More cars, better pay

Henry believed he’d perfected the car, but the production process was ripe for improvement. He and his young guns turned their attention to creating the moving assembly line, which revolutionized factory work by carrying the vehicle past work stations, each of which had a carefully defined task. Parts came by conveyor belts overhead.

"Beginning in August 1913, Ford production managers experimented with various methods for moving vehicles along the assembly line," Anderson said. "They tried pulling chassis along with a rope, they tried pushing them on the car’s own wheels, and they tried a chain-driven system. These experiments overlapped, so different systems might be in use on different lines. Ford settled on the chain-driven system in early 1914."

The time to build a Model T dropped from 12 ½ hours to 90 minutes. Production leapt 50% to 328,933 cars when the moving assembly line was installed in 1914. Highland Park’s output peaked at 2,090,338 in 1923.

1914 body upholstery line at Model T plant, Highland Park, Michigan

Ford raised pay to an unprecedented $5 a day in 1914. The company did it to stop other factories from stealing its best workers, but the move was a step toward creating the middle class: Workers who could afford to own the products they built. Despite those innovations, Henry Ford fought to keep unions out of his factories for years. He didn't accept the United Auto Workers until June 1941, when — under legal pressure and at at then-grown Edsel's urging — he made peace, beginning a relationship most recently evidenced in the latest contract negotiated last fall.

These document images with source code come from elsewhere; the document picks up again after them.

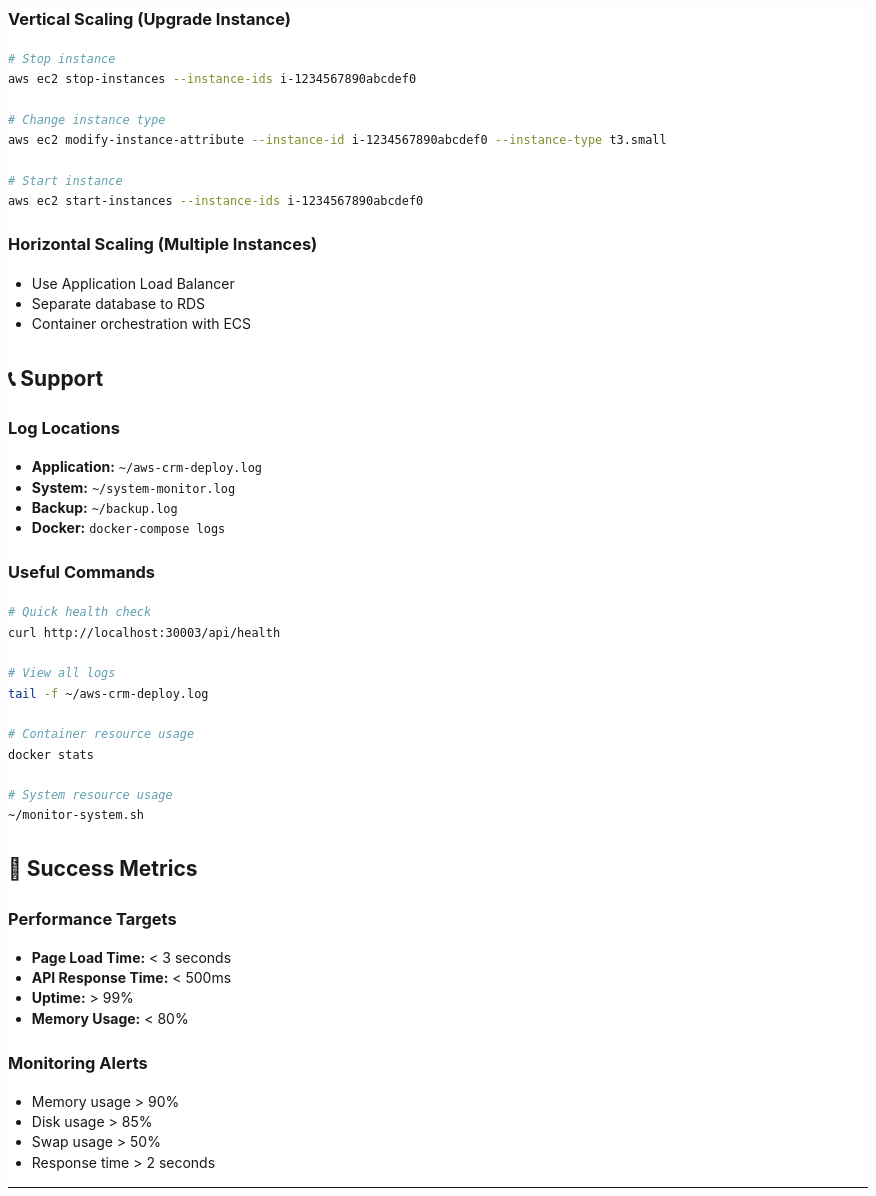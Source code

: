 ### Vertical Scaling (Upgrade Instance)
```bash
# Stop instance
aws ec2 stop-instances --instance-ids i-1234567890abcdef0

# Change instance type
aws ec2 modify-instance-attribute --instance-id i-1234567890abcdef0 --instance-type t3.small

# Start instance
aws ec2 start-instances --instance-ids i-1234567890abcdef0
```

### Horizontal Scaling (Multiple Instances)
- Use Application Load Balancer
- Separate database to RDS
- Container orchestration with ECS

## 📞 Support

### Log Locations
- **Application:** `~/aws-crm-deploy.log`
- **System:** `~/system-monitor.log`
- **Backup:** `~/backup.log`
- **Docker:** `docker-compose logs`

### Useful Commands
```bash
# Quick health check
curl http://localhost:30003/api/health

# View all logs
tail -f ~/aws-crm-deploy.log

# Container resource usage
docker stats

# System resource usage
~/monitor-system.sh
```

## 🎯 Success Metrics

### Performance Targets
- **Page Load Time:** < 3 seconds
- **API Response Time:** < 500ms
- **Uptime:** > 99%
- **Memory Usage:** < 80%

### Monitoring Alerts
- Memory usage > 90%
- Disk usage > 85%
- Swap usage > 50%
- Response time > 2 seconds

---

Better pay sparked a massive migration from rural areas of the country to Detroit’s vaunted factory jobs in the 1920s. A boom in residential hotels followed, with workers sometimes renting bed in shifts timed to complement their factory schedules.

It was a boomtown atmosphere that saw Detroit’s population triple from under 500,000 in 1910 to 1.5 million in 1930.

Henry’s blunder

The Model T made Henry Ford one of the wealthiest people in the world, though it is hard to get actual estimates of his wealth. But his conviction that it was the ultimate car nearly destroyed Ford Motor. While other automakers learned from Ford and created new technologies of their own, Henry kept the T in production through 1927, adding features like an electric starter only reluctantly.

Henry Ford is pictured with a Model T in Buffalo, New York, in 1921. About one million Model T's were produced in 1921. The Model T was introduced on Oct. 1, 1908.

Continuing to make the same vehicle in the face of competitors' ceaseless innovation was an inconceivable miscalculation by modern standards. Imagine if Steve Jobs had walked off the stage after unveiling the iPhone 1 in 2007: “That’s it. My work here is done.”

After 19 years in production and 15 million sales, Ford finally replaced the Model T with a new car from a new factory, the River Rouge assembly plant in Dearborn, 12 miles from Highland Park. It began building the Model A in 1928, incorporating nearly 20 years of advances in engineering and automaking.

1903 Model A from the collections of Henry Ford Museum & Greenfield Village.

The Highland Park plant produced tractors for decades, with a break for military materiel, including 1,690 M4A3 Sherman tanks in World War II. The sprawling complex is in private hands today.

Ford’s River Rouge plant remains in operation, today building pickups including the F-150 and the electric F-150 Lightning. Ford built 296,730 trucks there in 2022. The automaker employs 173,000 worldwide.